Si prosegua, in tal senso, riprendendo l’esempio del reato di usura. Si ipotizzi in particolare un novum legislativo che, per rispondere al significativo impatto dell’inflazione sull’economia nazionale, preveda nuovi criteri di calcolo dei tassi d’interesse limite talché si innalzi la soglia oltre il quale un prestito possa considerarsi usuraio.

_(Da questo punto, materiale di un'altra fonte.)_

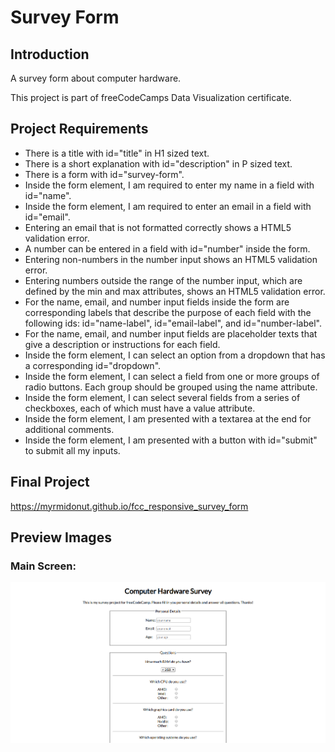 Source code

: # Survey Form

## Introduction
A survey form about computer hardware.

This project is part of freeCodeCamps Data Visualization certificate.

## Project Requirements
* There is a title with id="title" in H1 sized text.
* There is a short explanation with id="description" in P sized text.
* There is a form with id="survey-form".
* Inside the form element, I am required to enter my name in a field with id="name".
* Inside the form element, I am required to enter an email in a field with id="email".
* Entering an email that is not formatted correctly shows a HTML5 validation error.
* A number can be entered in a field with id="number" inside the form.
* Entering non-numbers in the number input shows an HTML5 validation error.
* Entering numbers outside the range of the number input, which are defined by the min and max attributes, shows an HTML5 validation error.
* For the name, email, and number input fields inside the form are corresponding labels that describe the purpose of each field with the following ids: id="name-label", id="email-label", and id="number-label".
* For the name, email, and number input fields are placeholder texts that give a description or instructions for each field.
* Inside the form element, I can select an option from a dropdown that has a corresponding id="dropdown".
* Inside the form element, I can select a field from one or more groups of radio buttons. Each group should be grouped using the name attribute.
* Inside the form element, I can select several fields from a series of checkboxes, each of which must have a value attribute.
* Inside the form element, I am presented with a textarea at the end for additional comments.
* Inside the form element, I am presented with a button with id="submit" to submit all my inputs.

## Final Project
https://myrmidonut.github.io/fcc_responsive_survey_form

## Preview Images
### Main Screen:
![Survey Form](readme_images/survey-form.png)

Ora, una rigida applicazione del criterio del raffronto strutturale rischierebbe di escludere la punibilità per fatti, perfettamente integranti sia dal punto di vista dell’elemento oggettivo che dell’elemento soggettivo il reato di usura secondo i previgenti criteri di calcolo dei tassi soglia, sulla base di un una modifica legislativa guidata da esigenze di politica monetaria piuttosto che di politica criminale. Si andrebbero, quindi, a liceizzare fatti che nell’intenzione del legislatore non meriterebbero l’esenzione dal rimprovero penale.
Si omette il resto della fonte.